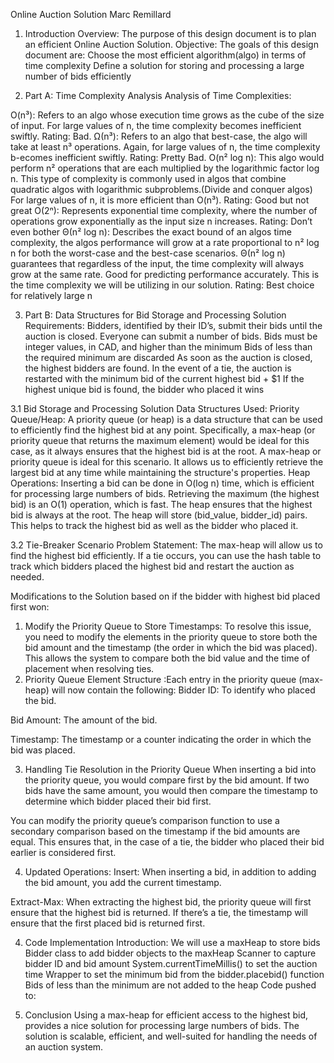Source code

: Online Auction Solution						Marc Remillard

1. Introduction
Overview: The purpose of this design document is to plan an efficient Online Auction Solution.
Objective: The goals of this design document are:
Choose the most efficient algorithm(algo) in terms of time complexity
Define a solution for storing and processing a large number of bids efficiently



2. Part A: Time Complexity Analysis
Analysis of Time Complexities:


O(n³): Refers to an algo whose execution time grows as the cube of the size of input. For large values of n, the time complexity becomes inefficient swiftly. Rating: Bad.
Ω(n³): Refers to an algo that best-case, the algo will take at least n³ operations. Again, for large values of n, the time complexity b-ecomes inefficient swiftly. Rating: Pretty Bad.
O(n² log n): This algo would perform n² operations that are each multiplied by the logarithmic factor log n. This type of complexity is commonly used in algos that combine quadratic algos with logarithmic subproblems.(Divide and conquer algos) For large values of n, it is more efficient than O(n³). Rating: Good but not great
O(2ⁿ): Represents exponential time complexity, where the number of operations grow exponentially as the input size n increases. Rating: Don’t even bother
Θ(n² log n): Describes the exact bound of an algos time complexity, the algos performance will grow at a rate proportional to n² log n for both the worst-case and the best-case scenarios. Θ(n² log n) guarantees that regardless of the input, the time complexity will always grow at the same rate. Good for predicting performance accurately. This is the time complexity we will be utilizing in our solution. Rating: Best choice for relatively large n


3. Part B: Data Structures for Bid Storage and Processing
Solution Requirements:
Bidders, identified by their ID’s, submit their bids until the auction is closed.
Everyone can submit a number of bids.
Bids must be integer values, in CAD, and higher than the minimum
Bids of less than the required minimum are discarded
As soon as the auction is closed, the highest bidders are found.
In the event of a tie, the auction is restarted with the minimum bid of the current highest bid + $1
If the highest unique bid is found, the bidder who placed it wins



3.1 Bid Storage and Processing Solution
Data Structures Used:
Priority Queue/Heap: A priority queue (or heap) is a data structure that can be used to efficiently find the highest bid at any point. Specifically, a max-heap (or priority queue that returns the maximum element) would be ideal for this case, as it always ensures that the highest bid is at the root.
A max-heap or priority queue is ideal for this scenario. It allows us to efficiently retrieve the largest bid at any time while maintaining the structure's properties.
Heap Operations:
Inserting a bid can be done in O(log n) time, which is efficient for processing large numbers of bids.
Retrieving the maximum (the highest bid) is an O(1) operation, which is fast.
The heap ensures that the highest bid is always at the root.
The heap will store (bid_value, bidder_id) pairs. This helps to track the highest bid as well as the bidder who placed it.

3.2 Tie-Breaker Scenario 
Problem Statement: The max-heap will allow us to find the highest bid efficiently. If a tie occurs, you can use the hash table to track which bidders placed the highest bid and restart the auction as needed.


Modifications to the Solution based on if the bidder with highest bid placed first won:


1. Modify the Priority Queue to Store Timestamps: To resolve this issue, you need to modify the elements in the priority queue to store both the bid amount and the timestamp (the order in which the bid was placed). This allows the system to compare both the bid value and the time of placement when resolving ties.
2. Priority Queue Element Structure :Each entry in the priority queue (max-heap) will now contain the following:
Bidder ID: To identify who placed the bid.


Bid Amount: The amount of the bid.


Timestamp: The timestamp or a counter indicating the order in which the bid was placed.


3. Handling Tie Resolution in the Priority Queue
When inserting a bid into the priority queue, you would compare first by the bid amount. If two bids have the same amount, you would then compare the timestamp to determine which bidder placed their bid first.


You can modify the priority queue’s comparison function to use a secondary comparison based on the timestamp if the bid amounts are equal. This ensures that, in the case of a tie, the bidder who placed their bid earlier is considered first.


4. Updated Operations:
Insert: When inserting a bid, in addition to adding the bid amount, you add the current timestamp.


Extract-Max: When extracting the highest bid, the priority queue will first ensure that the highest bid is returned. If there’s a tie, the timestamp will ensure that the first placed bid is returned first.



4. Code Implementation
Introduction:
We will use a maxHeap to store bids
Bidder class to add bidder objects to the maxHeap
Scanner to capture bidder ID and bid amount
System.currentTimeMillis() to set the auction time
Wrapper to set the minimum bid from the bidder.placebid() function
Bids of less than the minimum are not added to the heap
Code pushed to:







5. Conclusion
Using a max-heap for efficient access to the highest bid, provides a nice solution for processing large numbers of bids. The solution is scalable, efficient, and well-suited for handling the needs of an auction system.
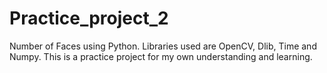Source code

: # Practice_project_2
Number of Faces using Python. Libraries used are OpenCV, Dlib, Time and Numpy. This is a practice project for my own understanding and learning.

● **THE TASK**: Here the output must be the lines above from the line with "The heap ensures" to the line with "Problem Statement: The", both included, duplicated word for word and nothing else.

● **PROBLEM SOLUTION**:
The heap ensures that the highest bid is always at the root.
The heap will store (bid_value, bidder_id) pairs. This helps to track the highest bid as well as the bidder who placed it.

3.2 Tie-Breaker Scenario 
Problem Statement: The max-heap will allow us to find the highest bid efficiently. If a tie occurs, you can use the hash table to track which bidders placed the highest bid and restart the auction as needed.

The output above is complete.